Assigned task:
Transcribe the records in full; omit images.
===== Excerpted data =====
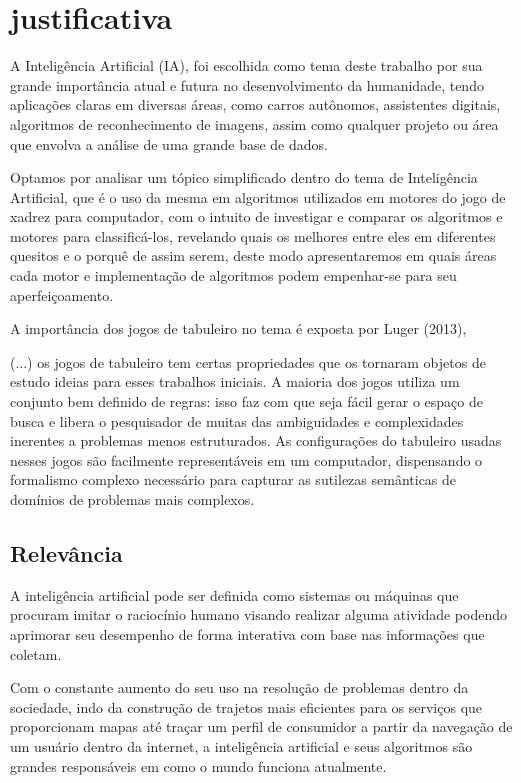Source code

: \chapter{justificativa}

A Inteligência Artificial (IA), foi escolhida como tema deste trabalho por sua grande importância atual e futura no
desenvolvimento da humanidade, tendo aplicações claras em diversas áreas, como carros autônomos, assistentes digitais,
algoritmos de reconhecimento de imagens, assim como qualquer projeto ou área que envolva a análise de uma grande base de
dados.


Optamos por analisar um tópico simplificado dentro do tema de Inteligência Artificial, que é o uso da mesma em algoritmos
utilizados em motores do jogo de xadrez para computador, com o intuito de investigar e comparar os algoritmos e motores para
classificá-los, revelando quais os melhores entre eles em diferentes quesitos e o porquê de assim serem, deste modo
apresentaremos em quais áreas cada motor e implementação de algoritmos podem empenhar-se para seu aperfeiçoamento.


A importância dos jogos de tabuleiro no tema é exposta por Luger (2013),
\begin{citacao}
    (...) os jogos de tabuleiro tem certas propriedades que os tornaram objetos de estudo ideias para esses trabalhos iniciais.
    A maioria dos jogos utiliza um conjunto bem definido de regras: isso faz com que seja fácil gerar o espaço de busca e
    libera o pesquisador de muitas das ambiguidades e complexidades inerentes a problemas menos estruturados.
    As configurações do tabuleiro usadas nesses jogos são facilmente representáveis em um computador,
    dispensando o formalismo complexo necessário para capturar as sutilezas semânticas de domínios de problemas mais
    complexos. \cite[p.17]{luger}
\end{citacao}

\section{Relevância}
A inteligência artificial pode ser definida como sistemas ou máquinas que procuram imitar o raciocínio humano visando realizar
alguma atividade podendo aprimorar seu desempenho de forma interativa com base nas informações que coletam.

Com o constante aumento do seu uso na resolução de problemas dentro da sociedade, indo da construção de trajetos mais
eficientes para os serviços que proporcionam mapas até traçar um perfil de consumidor a partir da navegação de um usuário
dentro da internet, a inteligência artificial e seus algoritmos são grandes responsáveis em como o mundo funciona atualmente.

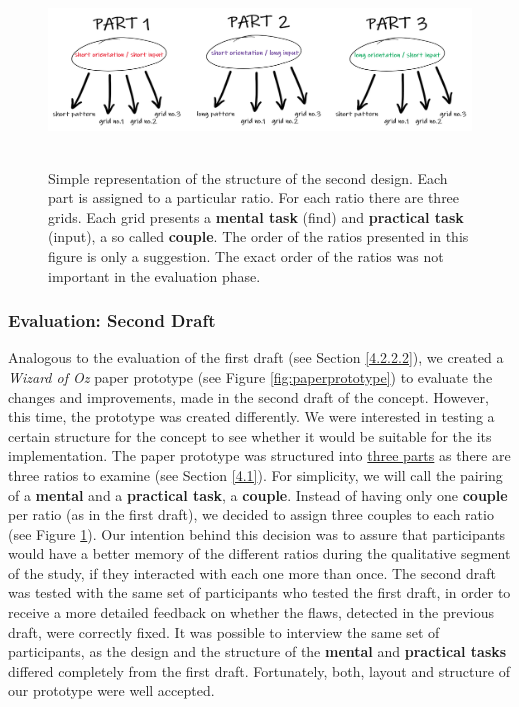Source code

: \begin{figure}[t!]
\centering
\includegraphics[width=13cm, height=5cm]{Chapters/graphics/prototypeStructure.PNG}
\caption{Simple representation of the structure of the second design. Each part is assigned to a particular ratio. For each ratio there are three grids. Each grid presents a \textbf{mental task} (find) and \textbf{practical task} (input), a so called \textbf{couple}. The order of the ratios presented in this figure is only a suggestion. The exact order of the ratios was not important in the evaluation phase.}
\label{fig:prototype}
\end{figure}


\subsubsection{Evaluation: Second Draft} \label{4.2.2.4}

Analogous to the evaluation of the first draft (see Section \ref{4.2.2.2}), we created a \textit{Wizard of Oz} \cite{Butz2014} paper prototype (see Figure \ref{fig:paperprototype}) to evaluate the changes and improvements, made in the second draft of the concept. However, this time, the prototype was created differently. We were interested in testing a certain structure for the concept to see whether it would be suitable for the its implementation. The paper prototype was structured into \underline{three parts} as there are three ratios to examine (see Section \ref{4.1}). For simplicity, we will call the pairing of a  \textbf{mental} and a \textbf{practical task}, a \textbf{couple}. Instead of having only one \textbf{couple} per ratio (as in the first draft), we decided to assign three couples to each ratio (see Figure \ref{fig:prototype}). Our intention behind this decision was to assure that participants would have a better memory of the different ratios during the qualitative segment of the study, if they interacted with each one more than once. The second draft was tested with the same set of participants who tested the first draft, in order to receive a more detailed feedback on whether the flaws, detected in the previous draft, were correctly fixed. It was possible to interview the same set of participants, as the design and the structure of the \textbf{mental} and \textbf{practical tasks} differed completely from the first draft. Fortunately, both, layout and structure of our prototype were well accepted. \\

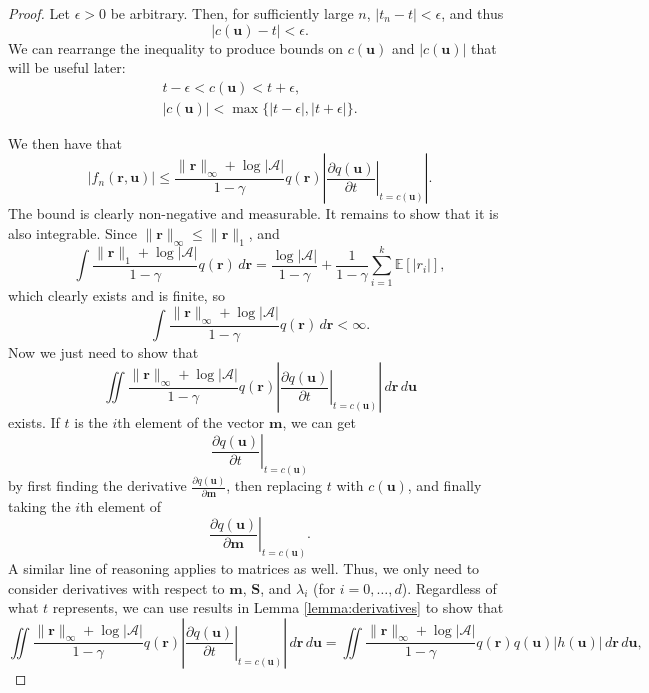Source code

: \documentclass{article}
\theoremstyle{definition}
\newcommand{\fn}{f_n(\mathbf{r}, \mathbf{u})}
\newcommand{\dx}{\,d\mathbf{r}\,d\mathbf{u}}
\newcommand{\rinf}{\lVert \mathbf{r} \rVert_\infty}
\newcommand{\vbound}{\frac{\rinf + \log|\mathcal{A}|}{1 - \gamma}}
\begin{document}
\begin{proof}
  Let $\epsilon > 0$ be arbitrary. Then, for sufficiently large $n$, $|t_n - t|
  < \epsilon$, and thus
  \begin{equation} \label{eq:epsilon_bound}
    |c(\mathbf{u}) - t| < \epsilon.
  \end{equation}
  We can rearrange the inequality to produce bounds on $c(\mathbf{u})$ and
  $|c(\mathbf{u})|$ that will be useful later:
  \begin{align}
    t - \epsilon < c(\mathbf{u}) < t + \epsilon, \nonumber \\
    |c(\mathbf{u})| < \max \{ |t - \epsilon|, |t + \epsilon| \}. \label{eq:c_bound}
  \end{align}
  
  We then have that
  \[
    |\fn| \le \vbound q(\mathbf{r}) \left| \left. \frac{\partial
          q(\mathbf{u})}{\partial t} \right|_{t=c(\mathbf{u})} \right|.
  \]
  The bound is clearly non-negative and measurable. It remains to show that it
  is also integrable. Since $\rinf \le \lVert \mathbf{r} \rVert_1$, and
  \[
    \int \frac{\lVert \mathbf{r} \rVert_1 + \log|\mathcal{A}|}{1 -
      \gamma}q(\mathbf{r}) \,d\mathbf{r} = \frac{\log|\mathcal{A}|}{1 - \gamma}
    + \frac{1}{1 - \gamma} \sum_{i=1}^k \mathbb{E}[|r_i|],
  \]
  which clearly exists and is finite, so
  \[
    \int \vbound q(\mathbf{r}) \,d\mathbf{r} < \infty.
  \]
  Now we just need to show that
  \begin{equation} \label{eq:last_goal}
    \iint \vbound q(\mathbf{r}) \left| \left. \frac{\partial
          q(\mathbf{u})}{\partial t} \right|_{t=c(\mathbf{u})} \right|\dx
  \end{equation}
  exists. If $t$ is the $i$th element of the vector $\mathbf{m}$, we can get
  \[
    \left. \frac{\partial q(\mathbf{u})}{\partial t} \right|_{t = c(\mathbf{u})}
  \]
  by first finding the derivative $\frac{\partial q(\mathbf{u})}{\partial
    \mathbf{m}}$, then replacing $t$ with $c(\mathbf{u})$, and finally taking
  the $i$th element of
  \[
    \left. \frac{\partial q(\mathbf{u})}{\partial \mathbf{m}} \right|_{t =
      c(\mathbf{u})}.
  \]
  A similar line of reasoning applies to matrices as well. Thus, we only need to
  consider derivatives with respect to $\mathbf{m}$, $\mathbf{S}$, and
  $\lambda_i$ (for $i = 0, \dots, d$). Regardless of what $t$ represents, we can
  use results in Lemma \ref{lemma:derivatives} to show that
  \[
    \iint \vbound q(\mathbf{r}) \left| \left. \frac{\partial
          q(\mathbf{u})}{\partial t} \right|_{t=c(\mathbf{u})} \right|\dx =
    \iint \vbound q(\mathbf{r}) q(\mathbf{u}) |h(\mathbf{u})| \dx,
\]
\end{proof}
\end{document}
=====
Result of this task:
Source code

: \chapter{justificativa}

A Inteligência Artificial (IA), foi escolhida como tema deste trabalho por sua grande importância atual e futura no
desenvolvimento da humanidade, tendo aplicações claras em diversas áreas, como carros autônomos, assistentes digitais,
algoritmos de reconhecimento de imagens, assim como qualquer projeto ou área que envolva a análise de uma grande base de
dados.


Optamos por analisar um tópico simplificado dentro do tema de Inteligência Artificial, que é o uso da mesma em algoritmos
utilizados em motores do jogo de xadrez para computador, com o intuito de investigar e comparar os algoritmos e motores para
classificá-los, revelando quais os melhores entre eles em diferentes quesitos e o porquê de assim serem, deste modo
apresentaremos em quais áreas cada motor e implementação de algoritmos podem empenhar-se para seu aperfeiçoamento.


A importância dos jogos de tabuleiro no tema é exposta por Luger (2013),
\begin{citacao}
    (...) os jogos de tabuleiro tem certas propriedades que os tornaram objetos de estudo ideias para esses trabalhos iniciais.
    A maioria dos jogos utiliza um conjunto bem definido de regras: isso faz com que seja fácil gerar o espaço de busca e
    libera o pesquisador de muitas das ambiguidades e complexidades inerentes a problemas menos estruturados.
    As configurações do tabuleiro usadas nesses jogos são facilmente representáveis em um computador,
    dispensando o formalismo complexo necessário para capturar as sutilezas semânticas de domínios de problemas mais
    complexos. \cite[p.17]{luger}
\end{citacao}

\section{Relevância}
A inteligência artificial pode ser definida como sistemas ou máquinas que procuram imitar o raciocínio humano visando realizar
alguma atividade podendo aprimorar seu desempenho de forma interativa com base nas informações que coletam.

Com o constante aumento do seu uso na resolução de problemas dentro da sociedade, indo da construção de trajetos mais
eficientes para os serviços que proporcionam mapas até traçar um perfil de consumidor a partir da navegação de um usuário
dentro da internet, a inteligência artificial e seus algoritmos são grandes responsáveis em como o mundo funciona atualmente.

Source code

: \begin{figure}[t!]
\centering
\includegraphics[width=13cm, height=5cm]{Chapters/graphics/prototypeStructure.PNG}
\caption{Simple representation of the structure of the second design. Each part is assigned to a particular ratio. For each ratio there are three grids. Each grid presents a \textbf{mental task} (find) and \textbf{practical task} (input), a so called \textbf{couple}. The order of the ratios presented in this figure is only a suggestion. The exact order of the ratios was not important in the evaluation phase.}
\label{fig:prototype}
\end{figure}


\subsubsection{Evaluation: Second Draft} \label{4.2.2.4}

Analogous to the evaluation of the first draft (see Section \ref{4.2.2.2}), we created a \textit{Wizard of Oz} \cite{Butz2014} paper prototype (see Figure \ref{fig:paperprototype}) to evaluate the changes and improvements, made in the second draft of the concept. However, this time, the prototype was created differently. We were interested in testing a certain structure for the concept to see whether it would be suitable for the its implementation. The paper prototype was structured into \underline{three parts} as there are three ratios to examine (see Section \ref{4.1}). For simplicity, we will call the pairing of a  \textbf{mental} and a \textbf{practical task}, a \textbf{couple}. Instead of having only one \textbf{couple} per ratio (as in the first draft), we decided to assign three couples to each ratio (see Figure \ref{fig:prototype}). Our intention behind this decision was to assure that participants would have a better memory of the different ratios during the qualitative segment of the study, if they interacted with each one more than once. The second draft was tested with the same set of participants who tested the first draft, in order to receive a more detailed feedback on whether the flaws, detected in the previous draft, were correctly fixed. It was possible to interview the same set of participants, as the design and the structure of the \textbf{mental} and \textbf{practical tasks} differed completely from the first draft. Fortunately, both, layout and structure of our prototype were well accepted. \\

Source code

: \documentclass{article}
\theoremstyle{definition}
\newcommand{\fn}{f_n(\mathbf{r}, \mathbf{u})}
\newcommand{\dx}{\,d\mathbf{r}\,d\mathbf{u}}
\newcommand{\rinf}{\lVert \mathbf{r} \rVert_\infty}
\newcommand{\vbound}{\frac{\rinf + \log|\mathcal{A}|}{1 - \gamma}}
\begin{document}
\begin{proof}
  Let $\epsilon > 0$ be arbitrary. Then, for sufficiently large $n$, $|t_n - t|
  < \epsilon$, and thus
  \begin{equation} \label{eq:epsilon_bound}
    |c(\mathbf{u}) - t| < \epsilon.
  \end{equation}
  We can rearrange the inequality to produce bounds on $c(\mathbf{u})$ and
  $|c(\mathbf{u})|$ that will be useful later:
  \begin{align}
    t - \epsilon < c(\mathbf{u}) < t + \epsilon, \nonumber \\
    |c(\mathbf{u})| < \max \{ |t - \epsilon|, |t + \epsilon| \}. \label{eq:c_bound}
  \end{align}
  
  We then have that
  \[
    |\fn| \le \vbound q(\mathbf{r}) \left| \left. \frac{\partial
          q(\mathbf{u})}{\partial t} \right|_{t=c(\mathbf{u})} \right|.
  \]
  The bound is clearly non-negative and measurable. It remains to show that it
  is also integrable. Since $\rinf \le \lVert \mathbf{r} \rVert_1$, and
  \[
    \int \frac{\lVert \mathbf{r} \rVert_1 + \log|\mathcal{A}|}{1 -
      \gamma}q(\mathbf{r}) \,d\mathbf{r} = \frac{\log|\mathcal{A}|}{1 - \gamma}
    + \frac{1}{1 - \gamma} \sum_{i=1}^k \mathbb{E}[|r_i|],
  \]
  which clearly exists and is finite, so
  \[
    \int \vbound q(\mathbf{r}) \,d\mathbf{r} < \infty.
  \]
  Now we just need to show that
  \begin{equation} \label{eq:last_goal}
    \iint \vbound q(\mathbf{r}) \left| \left. \frac{\partial
          q(\mathbf{u})}{\partial t} \right|_{t=c(\mathbf{u})} \right|\dx
  \end{equation}
  exists. If $t$ is the $i$th element of the vector $\mathbf{m}$, we can get
  \[
    \left. \frac{\partial q(\mathbf{u})}{\partial t} \right|_{t = c(\mathbf{u})}
  \]
  by first finding the derivative $\frac{\partial q(\mathbf{u})}{\partial
    \mathbf{m}}$, then replacing $t$ with $c(\mathbf{u})$, and finally taking
  the $i$th element of
  \[
    \left. \frac{\partial q(\mathbf{u})}{\partial \mathbf{m}} \right|_{t =
      c(\mathbf{u})}.
  \]
  A similar line of reasoning applies to matrices as well. Thus, we only need to
  consider derivatives with respect to $\mathbf{m}$, $\mathbf{S}$, and
  $\lambda_i$ (for $i = 0, \dots, d$). Regardless of what $t$ represents, we can
  use results in Lemma \ref{lemma:derivatives} to show that
  \[
    \iint \vbound q(\mathbf{r}) \left| \left. \frac{\partial
          q(\mathbf{u})}{\partial t} \right|_{t=c(\mathbf{u})} \right|\dx =
    \iint \vbound q(\mathbf{r}) q(\mathbf{u}) |h(\mathbf{u})| \dx,
\]
\end{proof}
\end{document}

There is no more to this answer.